=== WORK ITEM ===
Should an entry contain an image, leave the image out and repeat the entry's text exactly.

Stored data
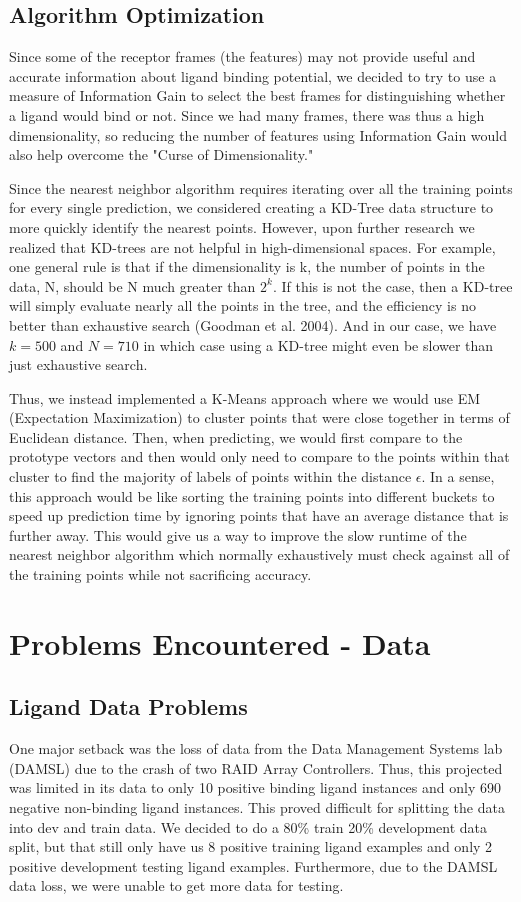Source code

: \documentclass[11pt,letterpaper]{article}
\begin{document}
\subsection{Algorithm Optimization}
Since some of the receptor frames (the features) may not provide useful and accurate information about ligand binding potential, we decided to try to use a measure of Information Gain to select the best frames for distinguishing whether a ligand would bind or not.  Since we had many frames, there was thus a high dimensionality, so reducing the number of features using Information Gain would also help overcome the "Curse of Dimensionality."  

Since the nearest neighbor algorithm requires iterating over all the training points for every single prediction, we considered creating a KD-Tree data structure to more quickly identify the nearest points.  However, upon further research we realized that KD-trees are not helpful in high-dimensional spaces.  For example, one general rule is that if the dimensionality is k, the number of points in the data, N, should be N much greater than $2^k$. If this is not the case, then a KD-tree will simply evaluate nearly all the points in the tree, and the efficiency is no better than exhaustive search (Goodman et al. 2004).  And in our case, we have $k=500$ and $N=710$ in which case using a KD-tree might even be slower than just exhaustive search.

Thus, we instead implemented a K-Means approach where we would use EM (Expectation Maximization) to cluster points that were close together in terms of Euclidean distance.  Then, when predicting, we would first compare to the prototype vectors and then would only need to compare to the points within that cluster to find the majority of labels of points within the distance $\epsilon$.  In a sense, this approach would be like sorting the training points into different buckets to speed up prediction time by ignoring points that have an average distance that is further away.  This would give us a way to improve the slow runtime of the nearest neighbor algorithm which normally exhaustively must check against all of the training points while not sacrificing accuracy.

\section{Problems Encountered - Data}
\subsection{Ligand Data Problems}
One major setback was the loss of data from the Data Management Systems lab (DAMSL) due to the crash of two RAID Array Controllers.  Thus, this projected was limited in its data to only 10 positive binding ligand instances and only 690 negative non-binding ligand instances.  This proved difficult for splitting the data into dev and train data.  We decided to do a 80\% train 20\% development data split, but that still only have us 8 positive training ligand examples and only 2 positive development testing ligand examples.  Furthermore, due to the DAMSL data loss, we were unable to get more data for testing.  
\end{document}
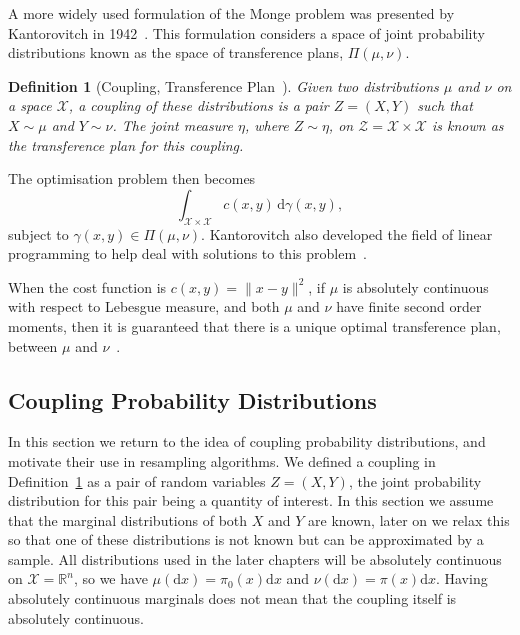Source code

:\documentclass[final]{siamltex}
\newtheorem{dfn}{Definition}[section]
\begin{document}
A more widely used formulation of the Monge problem was presented by Kantorovitch in
1942~\cite{kantorovitch1958translocation}. This formulation considers a space of joint probability
distributions known as the space of transference plans, $\Pi(\mu, \nu)$.

\begin{dfn}[Coupling, Transference Plan~\cite{reich2013ensemble}]\label{def:coupling}
Given two distributions $\mu$ and $\nu$ on a space $\mathcal{X}$, a coupling of these distributions
is a pair $Z = (X,Y)$ such that $X\sim\mu$ and $Y\sim\nu$. The joint measure $\eta$, where
$Z\sim\eta$, on $\mathcal{Z}=\mathcal{X}\times\mathcal{X}$ is known as the transference plan for
this coupling.
\end{dfn}

The optimisation problem then becomes
\[
	\int_{\mathcal{X}\times\mathcal{X}} \! c(x, y) \, \text{d}\gamma(x, y),
\]
subject to $\gamma(x,y) \in \Pi(\mu, \nu)$. Kantorovitch also developed the field of
linear programming to help deal with solutions to this
problem~\cite{kantorovich1960mathematical,kantorovitch1958translocation}.

When the cost function is $c(x,y) = \|x - y\|^2$, if $\mu$ is absolutely continuous with respect to
Lebesgue measure, and both $\mu$ and $\nu$ have finite second order moments, then it is guaranteed
that there is a unique optimal transference plan, between $\mu$ and $\nu$~\cite{knott1984optimal}.


\subsection{Coupling Probability Distributions}\label{sec:coupling}

In this section we return to the idea of coupling probability distributions, and motivate their use
in resampling algorithms. We defined a coupling in Definition~\ref{def:coupling} as a pair of random
variables $Z = (X,Y)$, the joint probability distribution for this pair being a quantity of
interest. In this section we assume that the marginal distributions of both $X$ and $Y$ are known,
later on we relax this so that one of these distributions is not known but can be approximated by a
sample. All distributions used in the later chapters will be absolutely continuous on $\mathcal{X} =
\mathbb{R}^n$, so we have $\mu(\text{d}x) = \pi_0(x)\text{d}x$ and $\nu(\text{d}x) =
\pi(x)\text{d}x$. Having absolutely continuous marginals does not mean that the coupling itself is
absolutely continuous.
\end{document}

=== WRITTEN REPLY ===
Source code

: \documentclass[11pt,letterpaper]{article}
\begin{document}
\subsection{Algorithm Optimization}
Since some of the receptor frames (the features) may not provide useful and accurate information about ligand binding potential, we decided to try to use a measure of Information Gain to select the best frames for distinguishing whether a ligand would bind or not.  Since we had many frames, there was thus a high dimensionality, so reducing the number of features using Information Gain would also help overcome the "Curse of Dimensionality."  

Since the nearest neighbor algorithm requires iterating over all the training points for every single prediction, we considered creating a KD-Tree data structure to more quickly identify the nearest points.  However, upon further research we realized that KD-trees are not helpful in high-dimensional spaces.  For example, one general rule is that if the dimensionality is k, the number of points in the data, N, should be N much greater than $2^k$. If this is not the case, then a KD-tree will simply evaluate nearly all the points in the tree, and the efficiency is no better than exhaustive search (Goodman et al. 2004).  And in our case, we have $k=500$ and $N=710$ in which case using a KD-tree might even be slower than just exhaustive search.

Thus, we instead implemented a K-Means approach where we would use EM (Expectation Maximization) to cluster points that were close together in terms of Euclidean distance.  Then, when predicting, we would first compare to the prototype vectors and then would only need to compare to the points within that cluster to find the majority of labels of points within the distance $\epsilon$.  In a sense, this approach would be like sorting the training points into different buckets to speed up prediction time by ignoring points that have an average distance that is further away.  This would give us a way to improve the slow runtime of the nearest neighbor algorithm which normally exhaustively must check against all of the training points while not sacrificing accuracy.

\section{Problems Encountered - Data}
\subsection{Ligand Data Problems}
One major setback was the loss of data from the Data Management Systems lab (DAMSL) due to the crash of two RAID Array Controllers.  Thus, this projected was limited in its data to only 10 positive binding ligand instances and only 690 negative non-binding ligand instances.  This proved difficult for splitting the data into dev and train data.  We decided to do a 80\% train 20\% development data split, but that still only have us 8 positive training ligand examples and only 2 positive development testing ligand examples.  Furthermore, due to the DAMSL data loss, we were unable to get more data for testing.  
\end{document}
Source code

:\documentclass[final]{siamltex}
\newtheorem{dfn}{Definition}[section]
\begin{document}
A more widely used formulation of the Monge problem was presented by Kantorovitch in
1942~\cite{kantorovitch1958translocation}. This formulation considers a space of joint probability
distributions known as the space of transference plans, $\Pi(\mu, \nu)$.

\begin{dfn}[Coupling, Transference Plan~\cite{reich2013ensemble}]\label{def:coupling}
Given two distributions $\mu$ and $\nu$ on a space $\mathcal{X}$, a coupling of these distributions
is a pair $Z = (X,Y)$ such that $X\sim\mu$ and $Y\sim\nu$. The joint measure $\eta$, where
$Z\sim\eta$, on $\mathcal{Z}=\mathcal{X}\times\mathcal{X}$ is known as the transference plan for
this coupling.
\end{dfn}

The optimisation problem then becomes
\[
	\int_{\mathcal{X}\times\mathcal{X}} \! c(x, y) \, \text{d}\gamma(x, y),
\]
subject to $\gamma(x,y) \in \Pi(\mu, \nu)$. Kantorovitch also developed the field of
linear programming to help deal with solutions to this
problem~\cite{kantorovich1960mathematical,kantorovitch1958translocation}.

When the cost function is $c(x,y) = \|x - y\|^2$, if $\mu$ is absolutely continuous with respect to
Lebesgue measure, and both $\mu$ and $\nu$ have finite second order moments, then it is guaranteed
that there is a unique optimal transference plan, between $\mu$ and $\nu$~\cite{knott1984optimal}.


\subsection{Coupling Probability Distributions}\label{sec:coupling}

In this section we return to the idea of coupling probability distributions, and motivate their use
in resampling algorithms. We defined a coupling in Definition~\ref{def:coupling} as a pair of random
variables $Z = (X,Y)$, the joint probability distribution for this pair being a quantity of
interest. In this section we assume that the marginal distributions of both $X$ and $Y$ are known,
later on we relax this so that one of these distributions is not known but can be approximated by a
sample. All distributions used in the later chapters will be absolutely continuous on $\mathcal{X} =
\mathbb{R}^n$, so we have $\mu(\text{d}x) = \pi_0(x)\text{d}x$ and $\nu(\text{d}x) =
\pi(x)\text{d}x$. Having absolutely continuous marginals does not mean that the coupling itself is
absolutely continuous.
\end{document}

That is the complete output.